The rail minister and her opposition counterpart laid out their visions for rail in front of hundreds of delegates at the West Coast Partnership Stakeholder Conference.
Both could agree on one thing: rail had to change and in a way that kept the customer in mind.
Neither held back on their opinions. Rail minister Wendy Morton described the industry as, if it was a patient, being in need of A&E. Meanwhile, shadow transport minister Tan Dhesi said passengers shouldn’t need a second mortgage to go from Manchester to London.
Morton began with her message to delegates, saying that: “This is an existential moment for our railways. Nationally, passenger levels remain at 75% of pre-pandemic levels.
“Revenues are down, and costs remained high for years. The current operating model has proven ineffective. We’ve seen franchise failures, a timetable collapse and falling passenger satisfaction.
“This cannot continue. If the industry were a patient, we’d have already wheeled it into A&E. And COVID has only increased the urgency with which we need to act.”
She outlined the need to be there for customers: “Speaking as someone who has run a business. I know the first rule is to meet your customer where they are. If their needs and expectations change, you must change with them; only 5% of passengers now use an annual season ticket.”
She drew attention to rail’s recovery, arguing that the current numbers suggest that the industry’s current way of doing business is lagging behind a lower passenger demand. “A business model centred on the morning commute has overnight become out of date,” she said. “The industry must respond to this new normal, and that’s why we’ve already sold 200,000 flexible season tickets, giving passengers more freedom to choose when they travel.

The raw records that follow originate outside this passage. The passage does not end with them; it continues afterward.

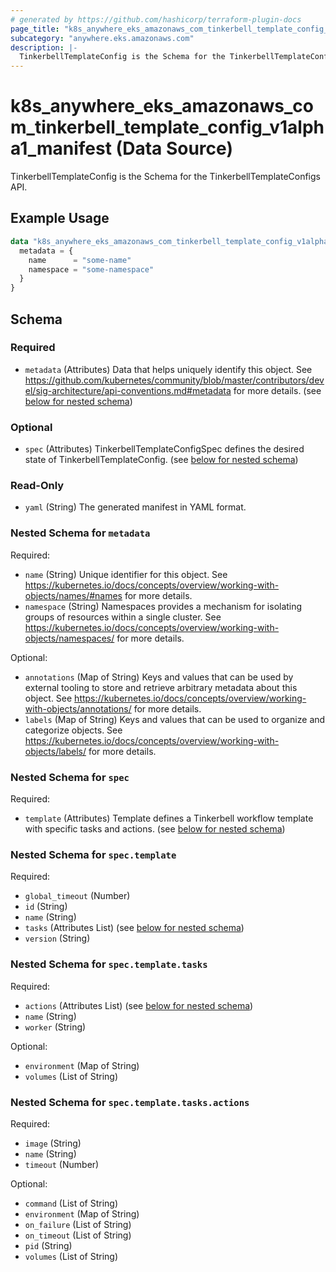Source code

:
 ```yaml
---
# generated by https://github.com/hashicorp/terraform-plugin-docs
page_title: "k8s_anywhere_eks_amazonaws_com_tinkerbell_template_config_v1alpha1_manifest Data Source - terraform-provider-k8s"
subcategory: "anywhere.eks.amazonaws.com"
description: |-
  TinkerbellTemplateConfig is the Schema for the TinkerbellTemplateConfigs API.
---
```


# k8s_anywhere_eks_amazonaws_com_tinkerbell_template_config_v1alpha1_manifest (Data Source)

TinkerbellTemplateConfig is the Schema for the TinkerbellTemplateConfigs API.

## Example Usage

```terraform
data "k8s_anywhere_eks_amazonaws_com_tinkerbell_template_config_v1alpha1_manifest" "example" {
  metadata = {
    name      = "some-name"
    namespace = "some-namespace"
  }
}
```

<!-- schema generated by tfplugindocs -->
## Schema

### Required

- `metadata` (Attributes) Data that helps uniquely identify this object. See https://github.com/kubernetes/community/blob/master/contributors/devel/sig-architecture/api-conventions.md#metadata for more details. (see [below for nested schema](#nestedatt--metadata))

### Optional

- `spec` (Attributes) TinkerbellTemplateConfigSpec defines the desired state of TinkerbellTemplateConfig. (see [below for nested schema](#nestedatt--spec))

### Read-Only

- `yaml` (String) The generated manifest in YAML format.

<a id="nestedatt--metadata"></a>
### Nested Schema for `metadata`

Required:

- `name` (String) Unique identifier for this object. See https://kubernetes.io/docs/concepts/overview/working-with-objects/names/#names for more details.
- `namespace` (String) Namespaces provides a mechanism for isolating groups of resources within a single cluster. See https://kubernetes.io/docs/concepts/overview/working-with-objects/namespaces/ for more details.

Optional:

- `annotations` (Map of String) Keys and values that can be used by external tooling to store and retrieve arbitrary metadata about this object. See https://kubernetes.io/docs/concepts/overview/working-with-objects/annotations/ for more details.
- `labels` (Map of String) Keys and values that can be used to organize and categorize objects. See https://kubernetes.io/docs/concepts/overview/working-with-objects/labels/ for more details.


<a id="nestedatt--spec"></a>
### Nested Schema for `spec`

Required:

- `template` (Attributes) Template defines a Tinkerbell workflow template with specific tasks and actions. (see [below for nested schema](#nestedatt--spec--template))

<a id="nestedatt--spec--template"></a>
### Nested Schema for `spec.template`

Required:

- `global_timeout` (Number)
- `id` (String)
- `name` (String)
- `tasks` (Attributes List) (see [below for nested schema](#nestedatt--spec--template--tasks))
- `version` (String)

<a id="nestedatt--spec--template--tasks"></a>
### Nested Schema for `spec.template.tasks`

Required:

- `actions` (Attributes List) (see [below for nested schema](#nestedatt--spec--template--tasks--actions))
- `name` (String)
- `worker` (String)

Optional:

- `environment` (Map of String)
- `volumes` (List of String)

<a id="nestedatt--spec--template--tasks--actions"></a>
### Nested Schema for `spec.template.tasks.actions`

Required:

- `image` (String)
- `name` (String)
- `timeout` (Number)

Optional:

- `command` (List of String)
- `environment` (Map of String)
- `on_failure` (List of String)
- `on_timeout` (List of String)
- `pid` (String)
- `volumes` (List of String)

We’re simplifying journeys through contactless.”
She said ticketing was just one element of improving services and praised the West Coast Partnership for investing £117 million in the UK’s biggest ever train fleet upgrade. She was also thrilled to hear of its plans to replace its current diesel trains with new electric and bimodal options.
She said the Integrated Rail Plan would help bring better, faster services that would positively impact local economies.
She promised that new contracts, replacing the current franchise model, would not be one-size-fits-all but adapt to the communities they serve.
She said: “I mentioned earlier that the current model has had its day. The need to focus on the passenger has been overtaken by a lack of accountability and a blame game amongst various parts of the industry. Franchising has hindered innovation and forced operators to take on complex long-term revenue modelling.
“Avanti West Coast, I’m sure, will help us seamlessly bridge the gap between the current arrangements and a future commercial model.
“A leading world economy needs a reliable, resilient and efficient rail network, one that continues to shape our lives in a positive way as it has done for 200 years.”
Tan Dhesi effectively reinforced Morton’s sentiments that rail would be at the centre of a strong economy. He said: “Pre-pandemic, in 2019, the railway supported 42.9 billion pounds of economic production and 710,000 jobs. It provided £14.1 billion in tax revenues, and for every one pound of activity on the railway, £2.50 of income was generated along the supply chain.
“And on our railways, productivity and wages are higher than the economy-wide average in every region. Clearly, our industry is key to economic prosperity.”
But he suggested Labour would diverge greatly from the government on electrification progress, as well as on the Integrated Rail Plan: “We will do what the government have failed to do and deliver a rolling programme of rail electrification that we’ve seen work to great success in other European nations, and we would complete the Northern Powerhouse Rail and HS2 in full, including the now-scrapped eastern leg to Leeds.
“Connectivity — or the lack of it — between our great northern cities is an insult, I feel, to the people who live there and holds back economic growth in the north.”
He added: “Rail travel must be a cost-effective option for all, with clear ticketing policies across the network.
“If we can roll out a nationwide vaccine programme, I am sure that we can make it easy to travel from Manchester to London without the need for somebody to take out a second mortgage.
“We need long-term planning, especially around issues of workforce. We can’t wait for the RNEP for well over 900 days when it should be published annually.
“And we need to ensure that we replace the generation of railway men and women who are coming up to retirement: recruiting and supporting apprentices and trainees to replace them.”
If Morton set out the importance of meeting customers where they were, Dhesi set out the importance of meeting political structures where they operate: “We need to work with the new topography of the British Constitution: city regions, city mayors, enhanced devolution to Scotland and Wales to make rail systems locally accountable and regionally integrated.
“Buses, trams and trains should be in sync, both on timetable and ticketing. Ensure that the ease of the oyster system is not just reserved to London.
“What we cannot do, though, is simply replace one outmoded system or franchising with another under great British Railways. We need a bold new vision for the future of our railways.”